John 15:5-6 - The Vine and the Branches: No Covenant Automatism
The Canadian Reformed churches have sometimes been accused of preaching a sort of covenant-automatism. It is said that we operate with the idea that as long as you’re outwardly member of the covenant and church of God, then everything will automatically turn out fine for you in the end.
Now, that’s not what is officially being taught in the Canadian Reformed Churches. However, even though we don’t teach covenant automatism, it could be that we do give others the idea that we do believe it by not putting into practice what we believe about the covenant. We need to ask ourselves if we’re really serious about our covenant relationship with the Mediator.
In John 15 our Lord Jesus Christ explained very plainly what it means to be members of Him in the covenant. “I am the vine,” He says in verse 5. Almost every house in Palestine had its own grapevine. That’s why it was often used as metaphor for God’s people in the Old Testament. The Saviour says to his disciples, then, “I am the vine.” He means that He is the reality to which all the Old Testament metaphors about the grapevine pointed. Israel was vine of the LORD in the Old Testament, but ultimately not a fruitful vine. Jesus Christ came to be the true vine, which would bring forth fruit of righteousness to God’s glory. He is the Mediator of the covenant, the life of the covenant.
When the Lord adds in verse 5, “...you are the branches,” He is speaking to his disciples, and in them to his whole church. So those words apply to us today too. “Vine and branches” is an allegory of the wonderful, close, living relationship between Christ the Mediator and his covenant people.
By nature we’re all connected to that old, degenerate stalk of our first father, Adam. By nature we’re branches of that root through which sin and curse and death flow to all men. But as a covenant child you have been cut from that old stalk and grafted into the vine Jesus Christ. He is now source of life, new and holy life for you. Just as sap flows from the roots through the vine to the branches, so we have the promise that his Spirit flows to us so that we can live a new life and bear fruit for God.
Jesus continues in vs.5: “If a man remains in me and I in Him, he will bear much fruit.” Our remaining in Christ and his remaining in us go together. In the covenant of grace you have the promise of forgiveness of sins and new life in Christ. The vine won’t fail the branches, we could say. But that may never bring us to a false sense of security, as if now everything goes automatically. No! A relationship is a two-way street. That relationship is started by grace, and Christ promises to remain with us.
But there needs to be response for it to be a living relationship. Our covenant calling as branches of the vine is to remain in Christ by loving Him and seeking his Spirit through the Word and prayer.

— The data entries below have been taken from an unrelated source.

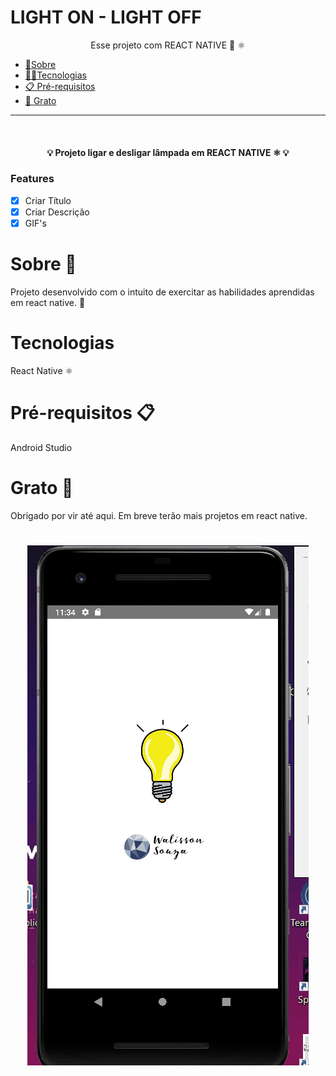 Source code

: # LIGHT ON - LIGHT OFF
<p align="center"> Esse projeto com REACT NATIVE 👋 ⚛️ </p>


* [ 📌Sobre](#Sobre)
* [👨‍💻Tecnologias](#Tecnologias)
* [📋 Pré-requisitos](#Pré-requisitos)
* [🎁 Grato ](#Grato)

---
<br>

<h4 align="center"> 
 
💡  Projeto ligar e desligar lâmpada em REACT NATIVE ⚛️ 💡 
  </h4>

### Features
- [X] Criar Título
- [X] Criar Descrição
- [X] GIF's

# Sobre 📌
Projeto desenvolvido com o intuito de exercitar as habilidades aprendidas em react native. 🚧

# Tecnologias
React Native ⚛️

# Pré-requisitos 📋
Android Studio

# Grato 🎁
Obrigado por vir até aqui. Em breve terão mais projetos em react native.
<h1 align="center">
  <img alt="Readme" title="Readme" src="./ReadmeGif.gif" />
</h1>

Do we still take enough time for that? Do we not only make time for regular Bible reading at home, but also truly struggle to understand that Word? Do we pray regularly for his Spirit so we not only understand, but also obey his Word? Life is busy. But if you really embrace your Saviour who gave Himself for you in faith and love, then you’ll also seek the living relationship with Him through his Word and through prayer. And you won’t let anything else, whether work or pleasure, crowd the Word and prayer out of your day. That’s what it means to remain in Christ.
What’s the purpose of that remaining in Christ like that? Jesus says in our text, “If a man remains in me and I in him, he will bear much fruit.” To remain in Christ means that He will give you growth so that you bear much fruit for the glory of God. After all, what’s the covenant relationship with God in Christ is all about if it doesn’t bring forth fruit of love and good works pleasing to God?
But the Lord Jesus warns in verse 6: “If anyone does not remain in me, he is like a branch that is thrown away and withers; such branches are picked up, thrown into the fire and burned.” If you don’t remain in Christ, you not only don’t bear fruit anymore. You become a branch that dies off and falls from the vine and which is raked up and burned. And that burning is image of God’s covenant wrath and curse. How often didn’t God seek fruit in His vineyard in the Old Testament, but ended up finding nothing? He finally said, “That’s it. They’re dead branches, only worthy to be burned.” Then the covenant itself doesn’t help anymore. It only brings greater curse.
No covenant automatism here! If there isn’t a living relationship with Christ in the covenant, a seeking of his Spirit in Word and prayer, then the relationship dies off and we fall away and we come under God’s covenant wrath and curse. If we don’t see much fruit in our lives, then we need to live closer to the Lord. In humble repentance we need to listen to his Word more, and be more fervent in asking for his Spirit in prayer. Then, as the Lord promises, it’ll come to growth and to fruit again too. Much fruit!